Task instructions. Word for word, and with pictures excluded, copy out all the records that follow.

(Collected data)
---
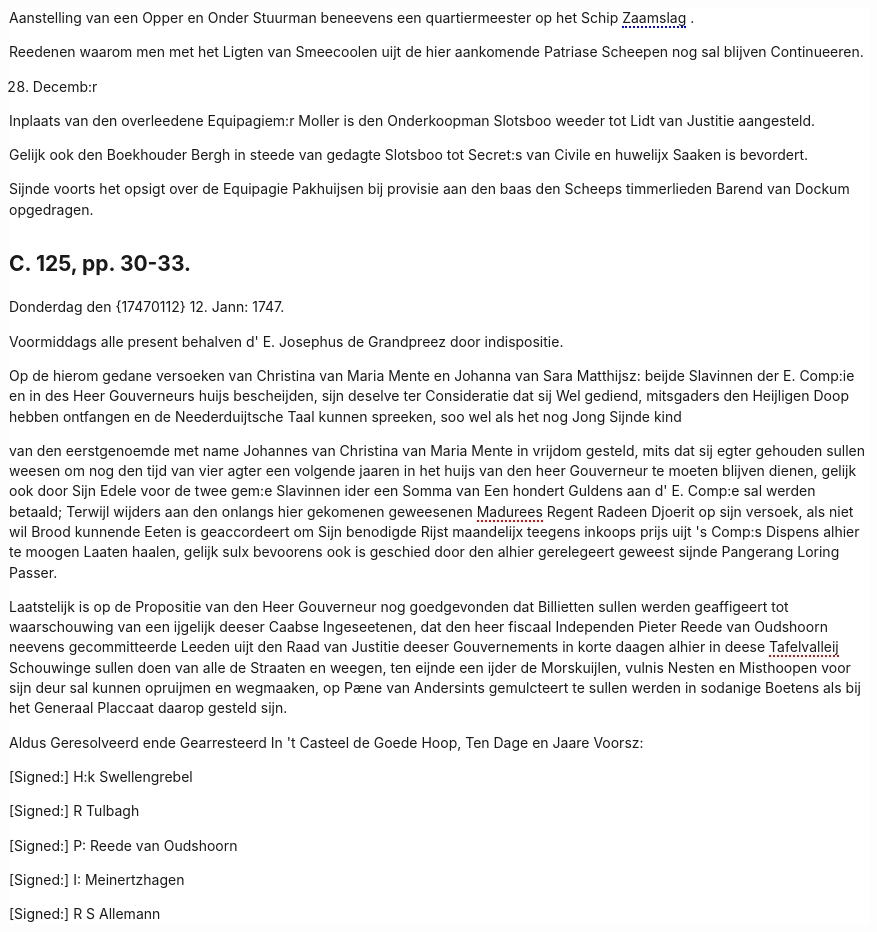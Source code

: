 Aanstelling van een Opper en Onder Stuurman beneevens een quartiermeester op het Schip <span style="border-bottom: 2px dotted #0000FF;">Zaamslag</span> .

Reedenen waarom men met het Ligten van Smeecoolen uijt de hier aankomende Patriase Scheepen nog sal blijven Continueeren.

28. Decemb:r

Inplaats van den overleedene Equipagiem:r Moller is den Onderkoopman Slotsboo weeder tot Lidt van Justitie aangesteld.

Gelijk ook den Boekhouder Bergh in steede van gedagte Slotsboo tot Secret:s van Civile en huwelijx Saaken is bevordert.

Sijnde voorts het opsigt over de Equipagie Pakhuijsen bij provisie aan den baas den Scheeps timmerlieden Barend van Dockum opgedragen.

## C. 125, pp. 30-33.

Donderdag den {17470112} 12. Jann: 1747.

Voormiddags alle present behalven d' E. Josephus de Grandpreez door indispositie.

Op de hierom gedane versoeken van Christina van Maria Mente en Johanna van Sara Matthijsz: beijde Slavinnen der E. Comp:ie en in des Heer Gouverneurs huijs bescheijden, sijn deselve ter Consideratie dat sij Wel gediend, mitsgaders den Heijligen Doop hebben ontfangen en de Neederduijtsche Taal kunnen spreeken, soo wel als het nog Jong Sijnde kind

van den eerstgenoemde met name Johannes van Christina van Maria Mente in vrijdom gesteld, mits dat sij egter gehouden sullen weesen om nog den tijd van vier agter een volgende jaaren in het huijs van den heer Gouverneur te moeten blijven dienen, gelijk ook door Sijn Edele voor de twee gem:e Slavinnen ider een Somma van Een hondert Guldens aan d' E. Comp:e sal werden betaald; Terwijl wijders aan den onlangs hier gekomenen geweesenen <span style="border-bottom: 2px dotted #FF0000;">Madurees</span> Regent Radeen Djoerit op sijn versoek, als niet wil Brood kunnende Eeten is geaccordeert om Sijn benodigde Rijst maandelijx teegens inkoops prijs uijt 's Comp:s Dispens alhier te moogen Laaten haalen, gelijk sulx bevoorens ook is geschied door den alhier gerelegeert geweest sijnde Pangerang Loring Passer.

Laatstelijk is op de Propositie van den Heer Gouverneur nog goedgevonden dat Billietten sullen werden geaffigeert tot waarschouwing van een ijgelijk deeser Caabse Ingeseetenen, dat den heer fiscaal Independen Pieter Reede van Oudshoorn neevens gecommitteerde Leeden uijt den Raad van Justitie deeser Gouvernements in korte daagen alhier in deese <span style="border-bottom: 2px dotted #FF0000;">Tafelvalleij</span> Schouwinge sullen doen van alle de Straaten en weegen, ten eijnde een ijder de Morskuijlen, vulnis Nesten en Misthoopen voor sijn deur sal kunnen opruijmen en wegmaaken, op Pæne van Andersints gemulcteert te sullen werden in sodanige Boetens als bij het Generaal Placcaat daarop gesteld sijn.

Aldus Geresolveerd ende Gearresteerd In 't Casteel de Goede Hoop, Ten Dage en Jaare Voorsz:

[Signed:] H:k Swellengrebel

[Signed:] R Tulbagh

[Signed:] P: Reede van Oudshoorn

[Signed:] I: Meinertzhagen

[Signed:] R S Allemann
---
Response to this task.
Source code

: Aanstelling van een Opper en Onder Stuurman beneevens een quartiermeester op het Schip <span style="border-bottom: 2px dotted #0000FF;">Zaamslag</span> .

Reedenen waarom men met het Ligten van Smeecoolen uijt de hier aankomende Patriase Scheepen nog sal blijven Continueeren.

28. Decemb:r

Inplaats van den overleedene Equipagiem:r Moller is den Onderkoopman Slotsboo weeder tot Lidt van Justitie aangesteld.

Gelijk ook den Boekhouder Bergh in steede van gedagte Slotsboo tot Secret:s van Civile en huwelijx Saaken is bevordert.

Sijnde voorts het opsigt over de Equipagie Pakhuijsen bij provisie aan den baas den Scheeps timmerlieden Barend van Dockum opgedragen.

## C. 125, pp. 30-33.

Donderdag den {17470112} 12. Jann: 1747.

Voormiddags alle present behalven d' E. Josephus de Grandpreez door indispositie.

Op de hierom gedane versoeken van Christina van Maria Mente en Johanna van Sara Matthijsz: beijde Slavinnen der E. Comp:ie en in des Heer Gouverneurs huijs bescheijden, sijn deselve ter Consideratie dat sij Wel gediend, mitsgaders den Heijligen Doop hebben ontfangen en de Neederduijtsche Taal kunnen spreeken, soo wel als het nog Jong Sijnde kind

van den eerstgenoemde met name Johannes van Christina van Maria Mente in vrijdom gesteld, mits dat sij egter gehouden sullen weesen om nog den tijd van vier agter een volgende jaaren in het huijs van den heer Gouverneur te moeten blijven dienen, gelijk ook door Sijn Edele voor de twee gem:e Slavinnen ider een Somma van Een hondert Guldens aan d' E. Comp:e sal werden betaald; Terwijl wijders aan den onlangs hier gekomenen geweesenen <span style="border-bottom: 2px dotted #FF0000;">Madurees</span> Regent Radeen Djoerit op sijn versoek, als niet wil Brood kunnende Eeten is geaccordeert om Sijn benodigde Rijst maandelijx teegens inkoops prijs uijt 's Comp:s Dispens alhier te moogen Laaten haalen, gelijk sulx bevoorens ook is geschied door den alhier gerelegeert geweest sijnde Pangerang Loring Passer.

Laatstelijk is op de Propositie van den Heer Gouverneur nog goedgevonden dat Billietten sullen werden geaffigeert tot waarschouwing van een ijgelijk deeser Caabse Ingeseetenen, dat den heer fiscaal Independen Pieter Reede van Oudshoorn neevens gecommitteerde Leeden uijt den Raad van Justitie deeser Gouvernements in korte daagen alhier in deese <span style="border-bottom: 2px dotted #FF0000;">Tafelvalleij</span> Schouwinge sullen doen van alle de Straaten en weegen, ten eijnde een ijder de Morskuijlen, vulnis Nesten en Misthoopen voor sijn deur sal kunnen opruijmen en wegmaaken, op Pæne van Andersints gemulcteert te sullen werden in sodanige Boetens als bij het Generaal Placcaat daarop gesteld sijn.

Aldus Geresolveerd ende Gearresteerd In 't Casteel de Goede Hoop, Ten Dage en Jaare Voorsz:

[Signed:] H:k Swellengrebel

[Signed:] R Tulbagh

[Signed:] P: Reede van Oudshoorn

[Signed:] I: Meinertzhagen

[Signed:] R S Allemann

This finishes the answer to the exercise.